Richtig schlau geworden bin ich, in Bezug auf meine Krankheit, noch nicht aber ich reagiere stark auf Schilddrüsenmedikamente. Wie stark? Sehr stark!

So gut, dass ich vor kurzem in New York war und am Black-Friday 9 Stunden lang geshopt habe und sogar die ganzen Sehenswürdigkeiten gesehen habe. Natürlich nicht alle auf einmal aber es waren einige richtig harte Tage dabei. So hart, dass ich in der Nacht von Montag auf Dienstag einen Schub hatte. Einen Schub?

Ja einen Schub und für das Erste konnte ich nicht mehr gehen oder auch nur stehen. Prima dachte ich mir noch und sah mich bereits im Krankenhaus bei der Infusion. Aus reiner Verzweiflung nahm ich dann zwei Mal soviel Schilddrüsenmedikamente, also Euthyrox von Merck ein. Nach einer Nacht in der ich fast mehr wach war, als geschlafen zu haben, wurde ich schließlich am Morgen ganz wach und dachte mir noch alles fühlt sich so viel kontrollierter an. Mit dem Gedanken das ich vielleicht aufstehen könnte versuchte ich dann mein Glück.

Und scheinbar hat es das Wunder gegeben. Denn wenn auch etwas wacklig, bin ich doch aufgestanden, konnte stehen und gehen. An diesem Tag machten wir allerdings weniger und am nächsten Tag legten wir gänzlich eine wetterbedingte Pause ein. Das Nasenspray wirkt übrigens immer noch, allerdings nicht direkt sondern wohl eher in der Form eines Spiegels. Also wenn man viel vorhat sollte man es bereits am Vortag einnehmen. Direkt einnehmen und mehr Energie erwarten funktioniert nicht.

Zurück zum Schub, diesen hatte ich wohl überwunden aber eine astreine Erkältung dafür bekommen.
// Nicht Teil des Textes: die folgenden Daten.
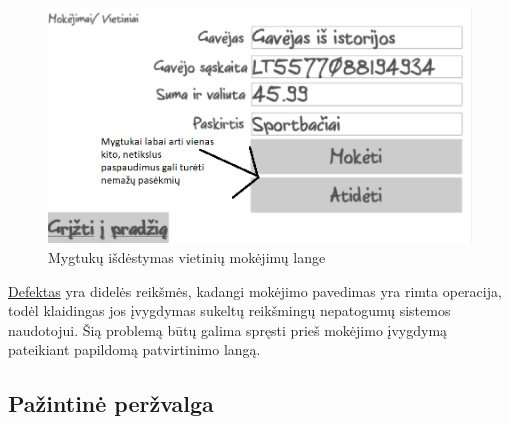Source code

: \documentclass[oneside]{VUMIFPSkursinis}
\begin{document}
\begin{figure}[H]
	\includegraphics[scale=0.55]{MokejimoPatvirtinimasKlaiduPrevencija2.png}
	\caption{Mygtukų išdėstymas vietinių mokėjimų lange}
	\label{fig:klaiduPrevencijaMygtukai2}
\end{figure}
\hyperref[lentele:klaiduPrevencijaM]{Defektas} yra didelės reikšmės, kadangi mokėjimo pavedimas yra rimta operacija, todėl klaidingas jos įvygdymas sukeltų reikšmingų nepatogumų sistemos naudotojui. Šią problemą būtų galima spręsti prieš mokėjimo įvygdymą pateikiant papildomą patvirtinimo langą.
\subsection{Pažintinė peržvalga}
\end{document}
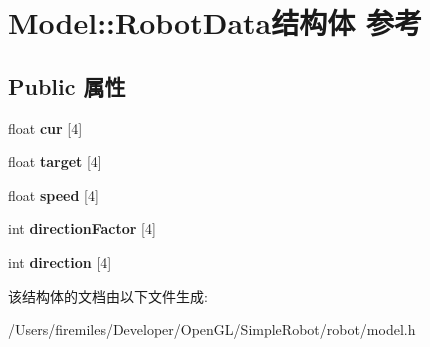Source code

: \hypertarget{struct_model_1_1_robot_data}{}\section{Model\+:\+:Robot\+Data结构体 参考}
\label{struct_model_1_1_robot_data}
\subsection*{Public 属性}
\begin{DoxyCompactItemize}
\item 
\hypertarget{struct_model_1_1_robot_data_a0f2573c83b5bcf44922f64a2dd196e94}{}float {\bfseries cur} \mbox{[}4\mbox{]}\label{struct_model_1_1_robot_data_a0f2573c83b5bcf44922f64a2dd196e94}

\item 
\hypertarget{struct_model_1_1_robot_data_a2ac4a546457699acb676c36e016ae99a}{}float {\bfseries target} \mbox{[}4\mbox{]}\label{struct_model_1_1_robot_data_a2ac4a546457699acb676c36e016ae99a}

\item 
\hypertarget{struct_model_1_1_robot_data_a7f8c4b66fdf52ed11957d463a89c5862}{}float {\bfseries speed} \mbox{[}4\mbox{]}\label{struct_model_1_1_robot_data_a7f8c4b66fdf52ed11957d463a89c5862}

\item 
\hypertarget{struct_model_1_1_robot_data_a0d480a76f784c7a3b94094d56052c9e8}{}int {\bfseries direction\+Factor} \mbox{[}4\mbox{]}\label{struct_model_1_1_robot_data_a0d480a76f784c7a3b94094d56052c9e8}

\item 
\hypertarget{struct_model_1_1_robot_data_ad43165918af4aeced6ecac8fd8c25834}{}int {\bfseries direction} \mbox{[}4\mbox{]}\label{struct_model_1_1_robot_data_ad43165918af4aeced6ecac8fd8c25834}

\end{DoxyCompactItemize}


该结构体的文档由以下文件生成\+:\begin{DoxyCompactItemize}
\item 
/\+Users/firemiles/\+Developer/\+Open\+G\+L/\+Simple\+Robot/robot/model.\+h\end{DoxyCompactItemize}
Das ist auch nicht schön aber wenigstens eine normale Krankheit. Inzwischen, weil ich auch meine Grippe bekämpfen wollte, war ich auch noch bei meiner Ärztin. Die wollte mir zuerst meinen Schub als Grippesymptome verkaufen. Beim näheren hinsehen verstand sie aber, dass es sich ausschließlich um neurologische Symptomen handelte und gestand mir ein, dass sie nicht verstehen würde was bei mir gerade geschieht.

Schützenhilfe gab es dabei vom Apotheker. Mit diesem hatte ich kürzlich Hashimoto durchgesprochen und der hat sich ausführlich in Multiple Sklerose und Hashimoto eingelesen und gab dabei auch zu, dass es eigentlich keinen Unterschied geben würde. Vielleicht. Vielleicht sind sie aber auch nur marginal oder je nach Ausprägung nicht oder kaum feststellbar oder vielleicht habe ich auch nur beides. Vielleicht.
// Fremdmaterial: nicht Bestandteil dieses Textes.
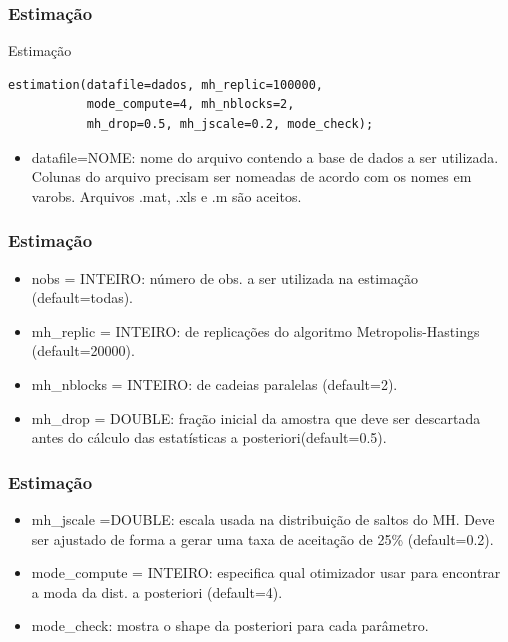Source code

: \documentclass[xcolor=pdftex,dvipsnames,table]{beamer}
\newcommand{\ft}{\frametitle}
\begin{document}

\begin{frame}[fragile]
\ft{Estimação}

\begin{block}{Estimação}
\begin{lstlisting}
estimation(datafile=dados, mh_replic=100000, 
		   mode_compute=4, mh_nblocks=2, 
		   mh_drop=0.5, mh_jscale=0.2, mode_check);
\end{lstlisting}
\end{block}

\begin{itemize}
\item datafile=NOME: nome do arquivo contendo a base de dados a
ser utilizada. Colunas do arquivo precisam ser nomeadas de acordo
com os nomes em varobs. Arquivos .mat, .xls e .m são aceitos.

\end{itemize}

\end{frame}


\begin{frame}[fragile]
\ft{Estimação}

\begin{itemize}

\item nobs = INTEIRO: número de obs. a ser utilizada na estimação (default=todas).

\item mh\_replic = INTEIRO: de replicações do algoritmo Metropolis-Hastings (default=20000).


\item mh\_nblocks = INTEIRO: de cadeias paralelas (default=2).


\item mh\_drop = DOUBLE: fração inicial da amostra que deve ser descartada antes do cálculo das estatísticas a posteriori(default=0.5).


\end{itemize}
\end{frame}



\begin{frame}
\ft{Estimação}

\begin{itemize}

\item mh\_jscale =DOUBLE: escala usada na distribuição de saltos do MH. Deve ser ajustado de forma a gerar uma taxa de aceitação de 25\% (default=0.2).

\item mode\_compute = INTEIRO: especifica qual otimizador usar para encontrar
a moda da dist. a posteriori (default=4).

\item mode\_check: mostra o shape da posteriori para cada parâmetro.
\end{itemize}
\end{frame}

\begin{frame}
\begin{scriptsize}

\end{scriptsize}
\end{frame}
\end{document}

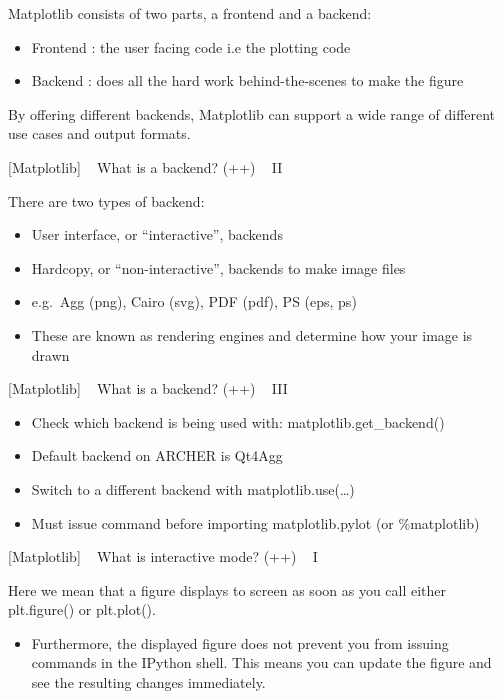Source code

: \documentclass{article}
\begin{document}
Matplotlib consists of two parts, a frontend and a backend:

\begin{itemize}
\itemsep1pt\parskip0pt
\item
  Frontend : the user facing code i.e the plotting code
\item
  Backend : does all the hard work behind-the-scenes to make the figure
\end{itemize}

By offering different backends, Matplotlib can support a wide range of
different use cases and output formats.

    {[}Matplotlib{]} ~ What is a backend? (++) ~ II

There are two types of backend:

\begin{itemize}
\item
  User interface, or ``interactive'', backends
\item
  Hardcopy, or ``non-interactive'', backends to make image files
\item
  e.g.~Agg (png), Cairo (svg), PDF (pdf), PS (eps, ps)
\item
  These are known as rendering engines and determine how your image is
  drawn
\end{itemize}

    {[}Matplotlib{]} ~ What is a backend? (++) ~ III

\begin{itemize}
\item
  Check which backend is being used with: matplotlib.get\_backend()
\item
  Default backend on ARCHER is Qt4Agg
\item
  Switch to a different backend with matplotlib.use(\ldots{})
\item
  Must issue command before importing matplotlib.pylot (or \%matplotlib)
\end{itemize}

    {[}Matplotlib{]} ~ What is interactive mode? (++) ~ I

Here we mean that a figure displays to screen as soon as you call either
plt.figure() or plt.plot().

\begin{itemize}
\itemsep1pt\parskip0pt
\item
  Furthermore, the displayed figure does not prevent you from issuing
  commands in the IPython shell. This means you can update the figure
  and see the resulting changes immediately.
\end{itemize}
\end{document}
Meiner Ärztin sagte ich dann noch, dass ich nach der Erkältung schließlich die Dosis wieder zurückfahren möchte. In diesem Fall riet sie mir aber davon ab. Ich solle bei der Dosis bleiben und mich schließlich kontrollieren lassen. Gut also bleibe ich bei der Dosis.

Mein Gehen und die Bewegungen sind schon erheblich kontrollierter aber müssen auch noch besser werden. Die Taubheit verschwindet immer mehr aus meinem Körper. Liegt das an der Schilddrüse? Ich hoffe es einmal.
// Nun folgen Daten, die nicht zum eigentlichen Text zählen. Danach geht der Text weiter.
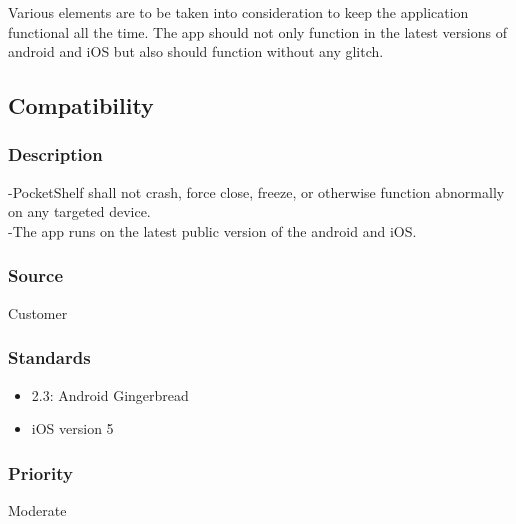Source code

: Various elements are to be taken into consideration to keep the application functional all the time. The app should not only function in the latest versions of android and iOS but also should function without any glitch.

\subsection{Compatibility}
\subsubsection{Description}

-PocketShelf shall not crash, force close, freeze, or otherwise function abnormally on any targeted device.\\
-The app runs on the latest public version of the android and iOS.
\subsubsection{Source}
Customer
\subsubsection{Standards}
\begin{itemize}
\item2.3: Android Gingerbread
\item iOS version 5 
\end{itemize}
\subsubsection{Priority}
Moderate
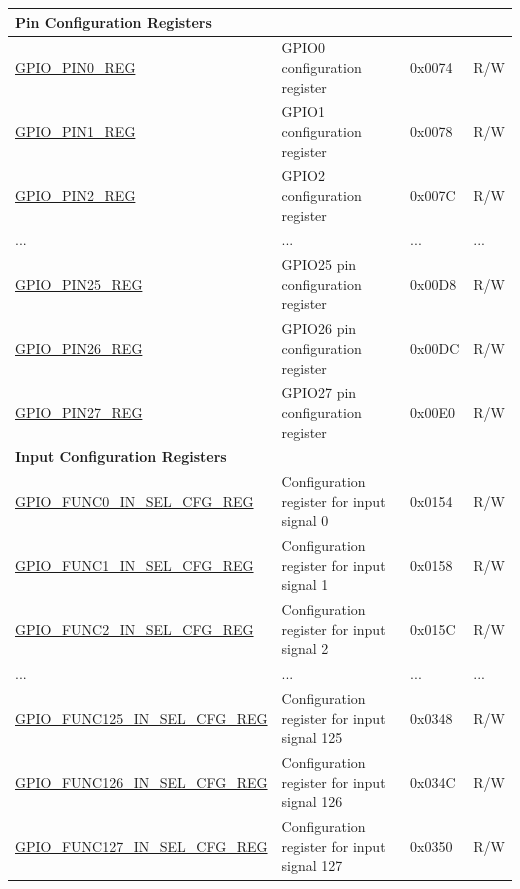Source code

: \begin{longtable}{ | p{5.8cm} | p{7.2cm} | p{1.3cm} | p{2cm} | }
\multicolumn{4}{|l|}{\textbf{Pin Configuration Registers}} \\ \hline
\hyperref[regdesc:GPIOPINNREG]{GPIO\_PIN0\_REG} & GPIO0 configuration register & 0x0074 & R/W \\ \hline
\hyperref[regdesc:GPIOPINNREG]{GPIO\_PIN1\_REG} & GPIO1 configuration register & 0x0078 & R/W \\ \hline
\hyperref[regdesc:GPIOPINNREG]{GPIO\_PIN2\_REG} & GPIO2 configuration register & 0x007C & R/W \\ \hline
...& ... & ... & ... \\ \hline
\hyperref[regdesc:GPIOPINNREG]{GPIO\_PIN25\_REG} & GPIO25 pin configuration register & 0x00D8 & R/W \\ \hline
\hyperref[regdesc:GPIOPINNREG]{GPIO\_PIN26\_REG} & GPIO26 pin configuration register & 0x00DC & R/W \\ \hline
\hyperref[regdesc:GPIOPINNREG]{GPIO\_PIN27\_REG} & GPIO27 pin configuration register & 0x00E0 & R/W \\ \hline




\multicolumn{4}{|l|}{\textbf{Input Configuration Registers}} \\ \hline
\hyperref[regdesc:GPIOFUNCNINSELCFGREG]{GPIO\_FUNC0\_IN\_SEL\_CFG\_REG} & Configuration register for input signal 0 & 0x0154 & R/W \\ \hline
\hyperref[regdesc:GPIOFUNCNINSELCFGREG]{GPIO\_FUNC1\_IN\_SEL\_CFG\_REG} & Configuration register for input signal 1 & 0x0158 & R/W \\ \hline
\hyperref[regdesc:GPIOFUNCNINSELCFGREG]{GPIO\_FUNC2\_IN\_SEL\_CFG\_REG} & Configuration register for input signal 2 & 0x015C & R/W \\ \hline
...& ... & ... & ... \\ \hline
\hyperref[regdesc:GPIOFUNCNINSELCFGREG]{GPIO\_FUNC125\_IN\_SEL\_CFG\_REG} & Configuration register for input signal 125 & 0x0348 & R/W \\ \hline
\hyperref[regdesc:GPIOFUNCNINSELCFGREG]{GPIO\_FUNC126\_IN\_SEL\_CFG\_REG} & Configuration register for input signal 126 & 0x034C & R/W \\ \hline
\hyperref[regdesc:GPIOFUNCNINSELCFGREG]{GPIO\_FUNC127\_IN\_SEL\_CFG\_REG} & Configuration register for input signal 127 & 0x0350 & R/W \\ \hline


\end{longtable}
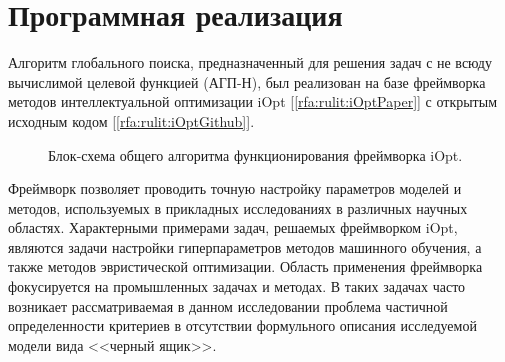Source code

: \documentclass[a4paper,12pt,russian]{article}
\begin{document}
\section{Программная реализация} \label{iOpt_discr}

Алгоритм глобального поиска, предназначенный для решения задач с не всюду вычислимой целевой функцией (АГП-Н), был реализован на базе фреймворка методов интеллектуальной оптимизации iOpt [\ref{rfa:rulit:iOptPaper}] с открытым исходным кодом [\ref{rfa:rulit:iOptGithub}].

\begin{figure}[h!]
	\caption{Блок-схема общего алгоритма функционирования фреймворка iOpt.}
	\label{fig_iOpt}
\end{figure}

Фреймворк позволяет проводить точную настройку параметров моделей и методов, используемых в прикладных исследованиях в различных научных областях. Характерными примерами задач, решаемых фреймворком iOpt, являются задачи настройки гиперпараметров методов машинного обучения, а также методов эвристической оптимизации. Область применения фреймворка фокусируется на промышленных задачах и методах. В таких задачах часто возникает рассматриваемая в данном исследовании проблема частичной определенности критериев в отсутствии формульного описания исследуемой модели вида <<черный ящик>>. 
\end{document}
Während mein Vitaminappetit langsam abnimmt und übrigens auch eine gesunde Farbe in mein Gesicht kommt, spricht meine Frau schon von der Zeit, wenn ich wieder gesund bin. Wow, von der Zeit, wenn ich wieder gesund bin. Das klingt mir aber soweit vorgegriffen, dass ich daran noch gar nicht glauben mag. Jedenfalls habe ich in New York soviel erlebt, dass es wohl sogar jemanden ohne Handycap schwer gefallen wäre.

Am Ende habe ich noch einen Tipp für Euch. Während sich natürlich jeder Kranke gegen einen Rollstuhl wehrt, ist er beim Fliegen eine wahre Erleichterung. Kein Stehen, kein Warten und schwubs durch den Zoll. Den Komfort werde ich ab jetzt in jedem Flieger in Anspruch nehmen. Alleine aus dem Grund, dass sich meine Frau dann nicht totschleppen muss. Übrigens lassen sich bevorzugt Frauen mit zu engen Schuhen im Rollstuhl fahren.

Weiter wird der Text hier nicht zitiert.